As stated in the Global Plan for the Decade of Action for Road Safety, young people are key stakeholders in addressing road safety issues around the world. As a result, youth are calling on leaders and decision-makers to be included in the policymaking process on road safety and sustainable mobility.
Ami presented a study on the causes of road crashes among the students in the Huye District and Kigali City in Rwanda which contextualized the road safety issues young people face, especially in low-to-middle-income countries. He talked about how he conducted the research and how the data was collected and analyzed. The results showed that high speeds usually cause road crashes in the area. This was followed by a lack of education, drunk driving, and poor road infrastructure.
Sana’a joined a panel called State-of-the-Art Session – Road Safety: Vision Zero by 2050. How will we get there? She was joined by Nneka Henry of the United Nations Road Safety Fund, John Crozier of the National Trauma Committee of the Royal Australasian College of Surgeons, Martin Small of Martin Small Consulting, Monica Olyslagers of the International Road Assessment Programme – iRAP, and Etienne Krug of the World Health Organization.

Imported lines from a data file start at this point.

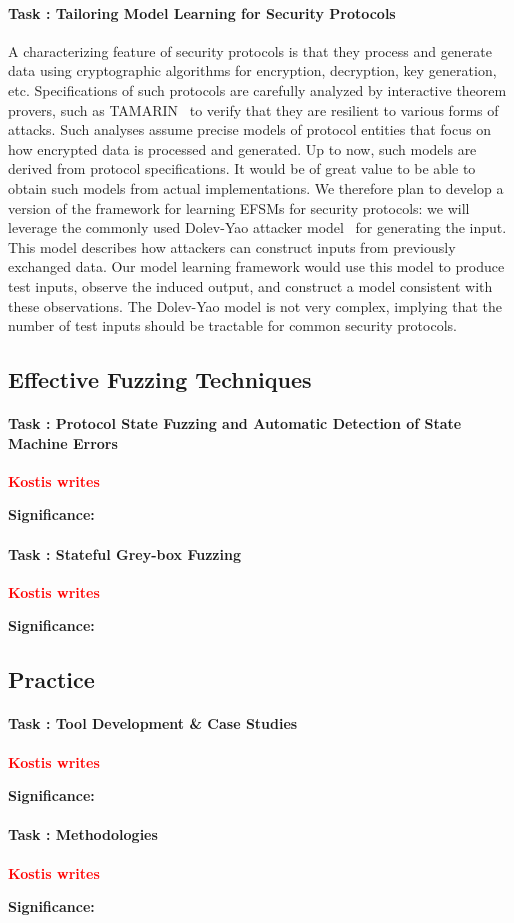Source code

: \documentclass[11pt]{article}
\newcommand{\FIX}[1]{\textcolor{red}{\textbf{#1}}}
\newcounter{Task}
\newcommand{\task}[1]{\addtocounter{Task}{1}\paragraph{Task \theTask: #1}}
\newcommand{\significance}[1]{\vspace*{-0.5em}%
  \begin{quoting}\noindent\textbf{Significance:} #1\end{quoting}}
\newcommand{\myparagraph}{}
\let\myparagraph=\paragraph
\renewcommand{\paragraph}{\vspace{-3mm}\myparagraph}
\begin{document}
\task{Tailoring Model Learning for Security Protocols}
A characterizing feature of security protocols is that they process and generate data using cryptographic algorithms for encryption, decryption, key generation, etc. Specifications of such protocols are carefully analyzed by interactive theorem provers, such as TAMARIN~\cite{TAMARIN@CAV-13} to verify that they are resilient to various forms of attacks. Such analyses assume precise models of protocol entities that focus on how encrypted data is processed and generated. Up to now, such models are derived from protocol specifications. It would be of great value to be able to obtain such models from actual implementations. We therefore plan to develop a version of the framework for learning EFSMs for security protocols: we
will leverage the commonly used Dolev-Yao attacker model~\cite{DolevYao83} for generating the input. This model describes how attackers can construct inputs from previously exchanged data. Our
model learning framework would use this model to produce test inputs, observe the induced output, and construct a model consistent with these observations. The Dolev-Yao model is not very complex, implying that the number of test inputs should be tractable for common security protocols.


\subsection{Effective Fuzzing Techniques}

\task{Protocol State Fuzzing and Automatic Detection of State Machine Errors}
\FIX{Kostis writes}
\significance{}

\task{Stateful Grey-box Fuzzing} \FIX{Kostis writes}
\significance{}

\subsection{Practice}

\task{Tool Development \& Case Studies} \FIX{Kostis writes}
\significance{}

\task{Methodologies} \FIX{Kostis writes}
\significance{}
\end{document}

During her intervention, Sana’a talked about how leaders can best involve young people in the policymaking process for road safety through the YOURS Policymakers’ Toolkit. She also provided the youth perspective on what could be done best to improve efforts toward achieving Vision Zero.
Throughout the event, our representatives elevated the demands of youth for road safety and sustainable mobility through meaningful youth engagement. They presented the work the Youth Coalition has done, through the Local Actions initiative, in supporting young people in creating and implementing impactful road safety projects in their communities.
“With our Local Actions and advocacy efforts implemented at both local and global levels, we aim to put road safety on the Global Agenda as part of the 2030 Youth Strategy and SDG implementation.”
Our representatives also shared our SDG Policy Briefs which establish the linkages between road safety and the rest of the Global Goals. Currently, we have three Policy Briefs published; SDG 4: Our Action Agenda for Safe Journeys to School, SDG 5: Gender Equality and Safe and Secure Mobility, and SDG 13: Safe Roads to a Climate-Proof Future.
Over 200 people registered for the event. Our representatives joined policymakers, government officials, researchers, NGO workers, academics, financers of prevention programs, safety officers, local council workers, health professionals, and more.